Las excavaciones arqueológicas atestiguan que la meseta anatólica (Turquía) pudo ser un centro ganadero de bovino salvaje ya en el VI milenio a.C. El poblado de Çatal-Hüyük disponía de edificios de una sola planta, algunos de los cuales se adornaban con genuinos cuernos  de uro encajados en cráneos de barro enyesados. Emergían de las paredes o se  insertaban en pequeños pilares de ladrillo colocados en el suelo. Su asociación con una diosa materna de formas obesas, señora de la fertilidad y de la vida, sugiere la calificación de estos recintos como santuarios. Es aquí donde aparecen los testimonios más  remotos de cacerías vinculadas a juegos taurinos en la Antigüedad. Escenas pictóricas ilustran las sucesivas etapas del enfrentamiento. Los cazadores persiguen a los bóvidos haciéndolos correr hasta su extenuación, después les acorralan y asustan con ruido, fuego o agitando palos o bastones. La corrida en campo abierto tuvo que implicar necesariamente una previa selección del animal seguida del aislamiento de su manada. El objetivo no parece ser la muerte de la res. Probablemente, existieron  parajes elegidos, en razón del agua y de los pastos, hacia los que los ejemplares elegidos eran empujados para su control dentro de su espacio natural. Serían las primeras dehesas conocidas.

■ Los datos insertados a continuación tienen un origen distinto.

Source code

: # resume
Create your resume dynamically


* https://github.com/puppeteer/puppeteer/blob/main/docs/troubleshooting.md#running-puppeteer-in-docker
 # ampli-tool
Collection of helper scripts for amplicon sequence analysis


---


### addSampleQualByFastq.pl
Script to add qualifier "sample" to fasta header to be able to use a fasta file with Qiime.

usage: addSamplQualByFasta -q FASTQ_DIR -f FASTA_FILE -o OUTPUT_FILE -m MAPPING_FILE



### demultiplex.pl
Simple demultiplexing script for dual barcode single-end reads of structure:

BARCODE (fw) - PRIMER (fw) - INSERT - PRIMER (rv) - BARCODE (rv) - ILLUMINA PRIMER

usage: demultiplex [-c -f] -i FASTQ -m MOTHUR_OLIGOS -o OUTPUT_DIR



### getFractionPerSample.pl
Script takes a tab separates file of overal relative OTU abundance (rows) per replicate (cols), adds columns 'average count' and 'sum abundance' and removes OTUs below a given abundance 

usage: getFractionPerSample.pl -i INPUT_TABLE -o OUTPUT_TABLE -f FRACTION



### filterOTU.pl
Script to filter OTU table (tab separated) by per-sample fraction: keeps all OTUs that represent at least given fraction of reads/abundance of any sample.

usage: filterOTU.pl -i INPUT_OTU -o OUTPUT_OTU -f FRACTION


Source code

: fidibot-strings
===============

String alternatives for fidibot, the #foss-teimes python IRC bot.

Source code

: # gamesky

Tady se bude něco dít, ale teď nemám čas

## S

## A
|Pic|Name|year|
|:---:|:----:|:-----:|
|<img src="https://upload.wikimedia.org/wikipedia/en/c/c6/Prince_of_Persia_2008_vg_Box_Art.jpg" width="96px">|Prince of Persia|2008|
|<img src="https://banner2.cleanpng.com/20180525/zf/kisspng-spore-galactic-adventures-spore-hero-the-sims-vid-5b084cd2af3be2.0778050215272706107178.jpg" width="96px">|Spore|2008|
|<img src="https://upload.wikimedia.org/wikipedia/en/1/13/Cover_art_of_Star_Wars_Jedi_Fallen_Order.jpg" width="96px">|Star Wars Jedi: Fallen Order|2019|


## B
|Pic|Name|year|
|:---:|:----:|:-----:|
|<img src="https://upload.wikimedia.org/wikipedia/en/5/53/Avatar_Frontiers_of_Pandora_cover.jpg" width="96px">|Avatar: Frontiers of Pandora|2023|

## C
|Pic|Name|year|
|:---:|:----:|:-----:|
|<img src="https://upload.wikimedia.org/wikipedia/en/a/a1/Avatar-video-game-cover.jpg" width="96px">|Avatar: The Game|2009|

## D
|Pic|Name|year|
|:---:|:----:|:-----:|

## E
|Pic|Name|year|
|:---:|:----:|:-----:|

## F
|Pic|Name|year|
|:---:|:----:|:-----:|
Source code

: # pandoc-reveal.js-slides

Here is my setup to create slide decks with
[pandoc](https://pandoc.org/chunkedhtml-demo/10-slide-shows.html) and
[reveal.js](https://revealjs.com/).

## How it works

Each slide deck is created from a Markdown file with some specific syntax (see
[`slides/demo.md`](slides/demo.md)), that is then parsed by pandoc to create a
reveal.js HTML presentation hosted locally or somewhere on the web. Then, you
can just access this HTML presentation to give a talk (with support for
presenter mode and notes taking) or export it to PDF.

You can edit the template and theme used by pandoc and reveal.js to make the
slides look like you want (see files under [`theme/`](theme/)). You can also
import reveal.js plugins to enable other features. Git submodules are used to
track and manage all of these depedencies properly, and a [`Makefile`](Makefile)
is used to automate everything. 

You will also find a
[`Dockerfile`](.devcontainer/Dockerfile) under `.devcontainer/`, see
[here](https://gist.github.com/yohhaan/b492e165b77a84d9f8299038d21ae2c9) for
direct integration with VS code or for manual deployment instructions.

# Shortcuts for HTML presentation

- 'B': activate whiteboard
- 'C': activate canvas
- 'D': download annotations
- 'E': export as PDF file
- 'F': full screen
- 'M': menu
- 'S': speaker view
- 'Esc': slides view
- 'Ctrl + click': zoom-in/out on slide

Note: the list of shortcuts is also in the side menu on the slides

La relación del toro con la diosa, primitiva pareja divina, era festejada una vez al año en rituales de primavera destinados al renacimiento de la tierra, a la fecundidad del ganado y a la abundante reproducción del clan familiar. La unión de ambos se reflejaba en los murales de los recintos sagrados con juegos de jóvenes saltarines que sorteaban las afiladas astas de su oponente. La diosa presenciaba el ceremonial como signo de su aceptación. Posiblemente, los toros designados para ello, procedían de esos terrenos acotados donde se les cuidaba y vigilaba  hasta el momento de estas solemnidades. Es probable que tras el lúdico ritual, se les diera muerte y se terminase con el ágape colectivo de su carne. Sus  peligrosos apéndices pudieron constituir un  recuerdo del evento y asegurar la protectora presencia del animal en el poblado.

La moderna tauromaquia es fruto de un largo y complejo camino que arranca de los primeros estadios del transitar humano. Anatolia fue tan solo una hebra, tal vez imprescindible, de esa inmensa  urdimbre   que compone el panorama histórico y cultural de las celebraciones taurinas.